**What is needed**:
Only the text of the entries below should be returned, exactly as given, without pictures.

(Dataset entries)
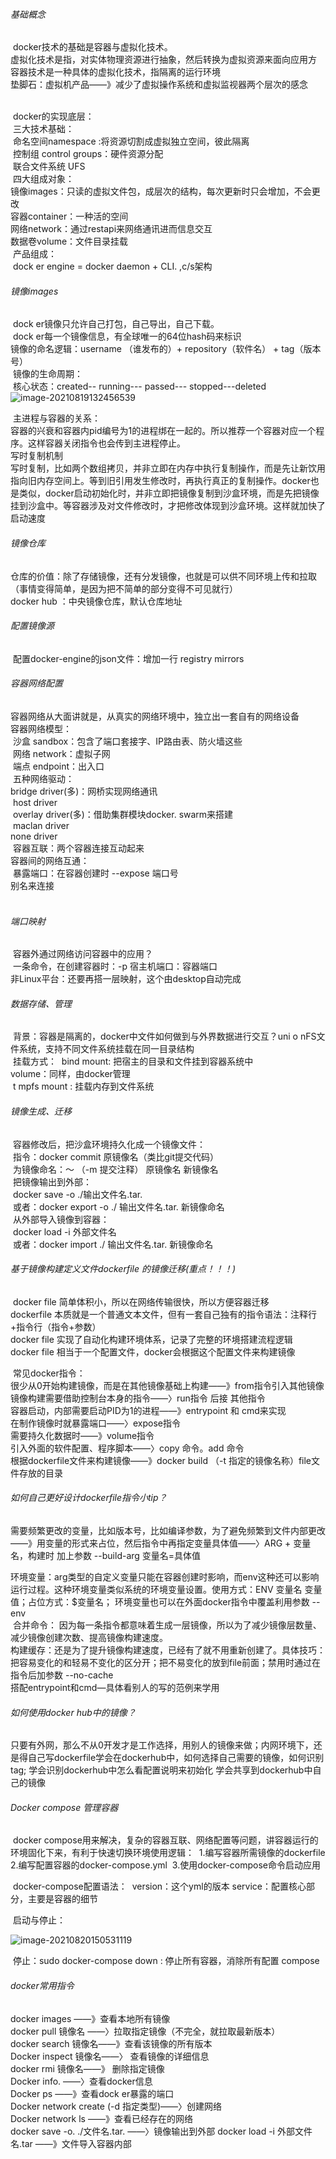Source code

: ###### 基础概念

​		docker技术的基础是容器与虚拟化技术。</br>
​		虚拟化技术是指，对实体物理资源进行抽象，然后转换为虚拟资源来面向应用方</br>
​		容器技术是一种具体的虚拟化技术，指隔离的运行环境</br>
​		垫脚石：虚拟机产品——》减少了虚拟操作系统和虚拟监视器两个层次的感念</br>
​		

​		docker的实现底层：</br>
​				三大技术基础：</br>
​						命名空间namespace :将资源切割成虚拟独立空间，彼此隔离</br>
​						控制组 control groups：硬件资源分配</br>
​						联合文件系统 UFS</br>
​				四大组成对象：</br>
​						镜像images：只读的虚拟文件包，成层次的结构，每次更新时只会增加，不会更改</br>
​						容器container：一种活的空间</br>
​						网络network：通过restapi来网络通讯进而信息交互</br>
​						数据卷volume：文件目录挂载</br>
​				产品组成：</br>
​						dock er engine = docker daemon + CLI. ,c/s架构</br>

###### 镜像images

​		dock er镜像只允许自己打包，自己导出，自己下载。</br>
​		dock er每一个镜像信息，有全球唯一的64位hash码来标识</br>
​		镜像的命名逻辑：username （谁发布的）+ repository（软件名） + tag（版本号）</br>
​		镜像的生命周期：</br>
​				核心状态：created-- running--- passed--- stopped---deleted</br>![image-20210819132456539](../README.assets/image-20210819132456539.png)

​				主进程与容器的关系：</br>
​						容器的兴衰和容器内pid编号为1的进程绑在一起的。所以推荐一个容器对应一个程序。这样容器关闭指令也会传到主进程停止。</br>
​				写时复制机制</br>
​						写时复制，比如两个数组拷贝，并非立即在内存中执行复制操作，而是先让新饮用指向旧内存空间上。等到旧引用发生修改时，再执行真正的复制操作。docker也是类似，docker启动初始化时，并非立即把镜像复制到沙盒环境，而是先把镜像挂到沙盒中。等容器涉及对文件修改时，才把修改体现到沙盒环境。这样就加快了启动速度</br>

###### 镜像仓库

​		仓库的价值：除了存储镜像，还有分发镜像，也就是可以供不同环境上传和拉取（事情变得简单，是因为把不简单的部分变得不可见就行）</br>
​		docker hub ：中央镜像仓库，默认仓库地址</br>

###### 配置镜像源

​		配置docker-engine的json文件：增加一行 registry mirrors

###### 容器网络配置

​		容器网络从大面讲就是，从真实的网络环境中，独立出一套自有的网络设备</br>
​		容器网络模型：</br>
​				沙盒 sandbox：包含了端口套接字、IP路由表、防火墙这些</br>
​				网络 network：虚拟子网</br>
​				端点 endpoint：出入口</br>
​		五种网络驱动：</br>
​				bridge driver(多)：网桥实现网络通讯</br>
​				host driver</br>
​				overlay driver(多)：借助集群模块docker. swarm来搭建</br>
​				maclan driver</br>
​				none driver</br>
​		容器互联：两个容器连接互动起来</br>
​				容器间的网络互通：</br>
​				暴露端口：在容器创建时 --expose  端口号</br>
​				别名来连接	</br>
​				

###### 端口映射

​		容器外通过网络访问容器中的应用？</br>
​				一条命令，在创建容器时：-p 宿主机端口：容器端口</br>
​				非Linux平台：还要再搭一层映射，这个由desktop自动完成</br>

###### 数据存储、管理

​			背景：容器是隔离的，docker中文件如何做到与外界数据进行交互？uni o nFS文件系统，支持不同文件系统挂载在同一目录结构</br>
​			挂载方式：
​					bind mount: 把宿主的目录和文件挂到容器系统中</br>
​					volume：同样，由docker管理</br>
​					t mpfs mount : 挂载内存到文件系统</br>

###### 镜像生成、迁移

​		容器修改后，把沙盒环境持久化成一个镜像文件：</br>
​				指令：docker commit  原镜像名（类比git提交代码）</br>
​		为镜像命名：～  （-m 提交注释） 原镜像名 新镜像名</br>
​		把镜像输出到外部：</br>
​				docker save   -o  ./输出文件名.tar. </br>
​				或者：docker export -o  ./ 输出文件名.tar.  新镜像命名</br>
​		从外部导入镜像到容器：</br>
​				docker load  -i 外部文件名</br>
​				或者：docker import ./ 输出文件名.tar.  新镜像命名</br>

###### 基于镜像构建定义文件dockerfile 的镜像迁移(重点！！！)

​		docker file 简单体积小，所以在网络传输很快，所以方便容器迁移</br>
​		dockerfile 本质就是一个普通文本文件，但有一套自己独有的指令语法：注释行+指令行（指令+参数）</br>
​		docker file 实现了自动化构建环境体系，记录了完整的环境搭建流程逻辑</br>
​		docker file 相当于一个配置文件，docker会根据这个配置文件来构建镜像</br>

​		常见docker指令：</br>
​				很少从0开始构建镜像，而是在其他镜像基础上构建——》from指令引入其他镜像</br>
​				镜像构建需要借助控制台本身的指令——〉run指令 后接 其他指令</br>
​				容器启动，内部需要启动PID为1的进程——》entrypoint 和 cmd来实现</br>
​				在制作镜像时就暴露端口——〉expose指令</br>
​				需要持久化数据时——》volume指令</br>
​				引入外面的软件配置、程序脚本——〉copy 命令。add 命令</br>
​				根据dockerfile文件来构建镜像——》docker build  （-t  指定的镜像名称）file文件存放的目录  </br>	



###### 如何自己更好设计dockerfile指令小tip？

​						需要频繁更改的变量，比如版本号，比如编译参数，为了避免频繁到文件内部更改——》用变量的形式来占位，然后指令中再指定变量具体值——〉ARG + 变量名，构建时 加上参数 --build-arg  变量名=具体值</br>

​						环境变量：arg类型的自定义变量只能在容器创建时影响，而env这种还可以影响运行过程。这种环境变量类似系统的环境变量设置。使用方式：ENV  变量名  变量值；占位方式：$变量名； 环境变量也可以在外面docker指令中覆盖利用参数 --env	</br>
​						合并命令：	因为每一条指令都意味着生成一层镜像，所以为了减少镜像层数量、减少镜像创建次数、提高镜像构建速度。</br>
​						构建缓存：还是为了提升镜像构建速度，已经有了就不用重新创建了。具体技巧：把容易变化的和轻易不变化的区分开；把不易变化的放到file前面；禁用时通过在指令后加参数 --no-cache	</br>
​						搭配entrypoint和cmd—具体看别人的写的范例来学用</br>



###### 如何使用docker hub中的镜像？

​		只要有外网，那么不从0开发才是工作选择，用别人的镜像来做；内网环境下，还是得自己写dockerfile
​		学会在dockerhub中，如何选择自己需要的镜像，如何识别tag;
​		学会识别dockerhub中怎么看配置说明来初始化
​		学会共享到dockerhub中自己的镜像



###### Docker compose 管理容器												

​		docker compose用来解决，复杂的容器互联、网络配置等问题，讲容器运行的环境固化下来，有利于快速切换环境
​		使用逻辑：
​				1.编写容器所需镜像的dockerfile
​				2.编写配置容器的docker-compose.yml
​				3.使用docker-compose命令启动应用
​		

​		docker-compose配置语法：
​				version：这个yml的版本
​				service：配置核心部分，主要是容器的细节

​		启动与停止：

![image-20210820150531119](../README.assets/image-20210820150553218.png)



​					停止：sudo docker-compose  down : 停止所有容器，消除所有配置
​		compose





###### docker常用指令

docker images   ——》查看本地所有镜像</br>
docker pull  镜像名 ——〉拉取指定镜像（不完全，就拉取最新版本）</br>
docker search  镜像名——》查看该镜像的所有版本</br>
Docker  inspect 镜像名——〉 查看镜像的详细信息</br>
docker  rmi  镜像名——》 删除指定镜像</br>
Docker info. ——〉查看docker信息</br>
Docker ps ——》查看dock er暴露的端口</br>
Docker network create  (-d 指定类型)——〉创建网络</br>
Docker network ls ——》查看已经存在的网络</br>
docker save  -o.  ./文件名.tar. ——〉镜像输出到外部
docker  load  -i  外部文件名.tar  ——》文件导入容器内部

**Task response**:
Source code

: ###### 基础概念

​		docker技术的基础是容器与虚拟化技术。</br>
​		虚拟化技术是指，对实体物理资源进行抽象，然后转换为虚拟资源来面向应用方</br>
​		容器技术是一种具体的虚拟化技术，指隔离的运行环境</br>
​		垫脚石：虚拟机产品——》减少了虚拟操作系统和虚拟监视器两个层次的感念</br>
​		

​		docker的实现底层：</br>
​				三大技术基础：</br>
​						命名空间namespace :将资源切割成虚拟独立空间，彼此隔离</br>
​						控制组 control groups：硬件资源分配</br>
​						联合文件系统 UFS</br>
​				四大组成对象：</br>
​						镜像images：只读的虚拟文件包，成层次的结构，每次更新时只会增加，不会更改</br>
​						容器container：一种活的空间</br>
​						网络network：通过restapi来网络通讯进而信息交互</br>
​						数据卷volume：文件目录挂载</br>
​				产品组成：</br>
​						dock er engine = docker daemon + CLI. ,c/s架构</br>

###### 镜像images

​		dock er镜像只允许自己打包，自己导出，自己下载。</br>
​		dock er每一个镜像信息，有全球唯一的64位hash码来标识</br>
​		镜像的命名逻辑：username （谁发布的）+ repository（软件名） + tag（版本号）</br>
​		镜像的生命周期：</br>
​				核心状态：created-- running--- passed--- stopped---deleted</br>![image-20210819132456539](../README.assets/image-20210819132456539.png)

​				主进程与容器的关系：</br>
​						容器的兴衰和容器内pid编号为1的进程绑在一起的。所以推荐一个容器对应一个程序。这样容器关闭指令也会传到主进程停止。</br>
​				写时复制机制</br>
​						写时复制，比如两个数组拷贝，并非立即在内存中执行复制操作，而是先让新饮用指向旧内存空间上。等到旧引用发生修改时，再执行真正的复制操作。docker也是类似，docker启动初始化时，并非立即把镜像复制到沙盒环境，而是先把镜像挂到沙盒中。等容器涉及对文件修改时，才把修改体现到沙盒环境。这样就加快了启动速度</br>

###### 镜像仓库

​		仓库的价值：除了存储镜像，还有分发镜像，也就是可以供不同环境上传和拉取（事情变得简单，是因为把不简单的部分变得不可见就行）</br>
​		docker hub ：中央镜像仓库，默认仓库地址</br>

###### 配置镜像源

​		配置docker-engine的json文件：增加一行 registry mirrors

###### 容器网络配置

​		容器网络从大面讲就是，从真实的网络环境中，独立出一套自有的网络设备</br>
​		容器网络模型：</br>
​				沙盒 sandbox：包含了端口套接字、IP路由表、防火墙这些</br>
​				网络 network：虚拟子网</br>
​				端点 endpoint：出入口</br>
​		五种网络驱动：</br>
​				bridge driver(多)：网桥实现网络通讯</br>
​				host driver</br>
​				overlay driver(多)：借助集群模块docker. swarm来搭建</br>
​				maclan driver</br>
​				none driver</br>
​		容器互联：两个容器连接互动起来</br>
​				容器间的网络互通：</br>
​				暴露端口：在容器创建时 --expose  端口号</br>
​				别名来连接	</br>
​				

###### 端口映射

​		容器外通过网络访问容器中的应用？</br>
​				一条命令，在创建容器时：-p 宿主机端口：容器端口</br>
​				非Linux平台：还要再搭一层映射，这个由desktop自动完成</br>

###### 数据存储、管理

​			背景：容器是隔离的，docker中文件如何做到与外界数据进行交互？uni o nFS文件系统，支持不同文件系统挂载在同一目录结构</br>
​			挂载方式：
​					bind mount: 把宿主的目录和文件挂到容器系统中</br>
​					volume：同样，由docker管理</br>
​					t mpfs mount : 挂载内存到文件系统</br>

###### 镜像生成、迁移

​		容器修改后，把沙盒环境持久化成一个镜像文件：</br>
​				指令：docker commit  原镜像名（类比git提交代码）</br>
​		为镜像命名：～  （-m 提交注释） 原镜像名 新镜像名</br>
​		把镜像输出到外部：</br>
​				docker save   -o  ./输出文件名.tar. </br>
​				或者：docker export -o  ./ 输出文件名.tar.  新镜像命名</br>
​		从外部导入镜像到容器：</br>
​				docker load  -i 外部文件名</br>
​				或者：docker import ./ 输出文件名.tar.  新镜像命名</br>

###### 基于镜像构建定义文件dockerfile 的镜像迁移(重点！！！)

​		docker file 简单体积小，所以在网络传输很快，所以方便容器迁移</br>
​		dockerfile 本质就是一个普通文本文件，但有一套自己独有的指令语法：注释行+指令行（指令+参数）</br>
​		docker file 实现了自动化构建环境体系，记录了完整的环境搭建流程逻辑</br>
​		docker file 相当于一个配置文件，docker会根据这个配置文件来构建镜像</br>

​		常见docker指令：</br>
​				很少从0开始构建镜像，而是在其他镜像基础上构建——》from指令引入其他镜像</br>
​				镜像构建需要借助控制台本身的指令——〉run指令 后接 其他指令</br>
​				容器启动，内部需要启动PID为1的进程——》entrypoint 和 cmd来实现</br>
​				在制作镜像时就暴露端口——〉expose指令</br>
​				需要持久化数据时——》volume指令</br>
​				引入外面的软件配置、程序脚本——〉copy 命令。add 命令</br>
​				根据dockerfile文件来构建镜像——》docker build  （-t  指定的镜像名称）file文件存放的目录  </br>	



###### 如何自己更好设计dockerfile指令小tip？

​						需要频繁更改的变量，比如版本号，比如编译参数，为了避免频繁到文件内部更改——》用变量的形式来占位，然后指令中再指定变量具体值——〉ARG + 变量名，构建时 加上参数 --build-arg  变量名=具体值</br>

​						环境变量：arg类型的自定义变量只能在容器创建时影响，而env这种还可以影响运行过程。这种环境变量类似系统的环境变量设置。使用方式：ENV  变量名  变量值；占位方式：$变量名； 环境变量也可以在外面docker指令中覆盖利用参数 --env	</br>
​						合并命令：	因为每一条指令都意味着生成一层镜像，所以为了减少镜像层数量、减少镜像创建次数、提高镜像构建速度。</br>
​						构建缓存：还是为了提升镜像构建速度，已经有了就不用重新创建了。具体技巧：把容易变化的和轻易不变化的区分开；把不易变化的放到file前面；禁用时通过在指令后加参数 --no-cache	</br>
​						搭配entrypoint和cmd—具体看别人的写的范例来学用</br>



###### 如何使用docker hub中的镜像？

​		只要有外网，那么不从0开发才是工作选择，用别人的镜像来做；内网环境下，还是得自己写dockerfile
​		学会在dockerhub中，如何选择自己需要的镜像，如何识别tag;
​		学会识别dockerhub中怎么看配置说明来初始化
​		学会共享到dockerhub中自己的镜像



###### Docker compose 管理容器												

​		docker compose用来解决，复杂的容器互联、网络配置等问题，讲容器运行的环境固化下来，有利于快速切换环境
​		使用逻辑：
​				1.编写容器所需镜像的dockerfile
​				2.编写配置容器的docker-compose.yml
​				3.使用docker-compose命令启动应用
​		

​		docker-compose配置语法：
​				version：这个yml的版本
​				service：配置核心部分，主要是容器的细节

​		启动与停止：

![image-20210820150531119](../README.assets/image-20210820150553218.png)



​					停止：sudo docker-compose  down : 停止所有容器，消除所有配置
​		compose





###### docker常用指令

docker images   ——》查看本地所有镜像</br>
docker pull  镜像名 ——〉拉取指定镜像（不完全，就拉取最新版本）</br>
docker search  镜像名——》查看该镜像的所有版本</br>
Docker  inspect 镜像名——〉 查看镜像的详细信息</br>
docker  rmi  镜像名——》 删除指定镜像</br>
Docker info. ——〉查看docker信息</br>
Docker ps ——》查看dock er暴露的端口</br>
Docker network create  (-d 指定类型)——〉创建网络</br>
Docker network ls ——》查看已经存在的网络</br>
docker save  -o.  ./文件名.tar. ——〉镜像输出到外部
docker  load  -i  外部文件名.tar  ——》文件导入容器内部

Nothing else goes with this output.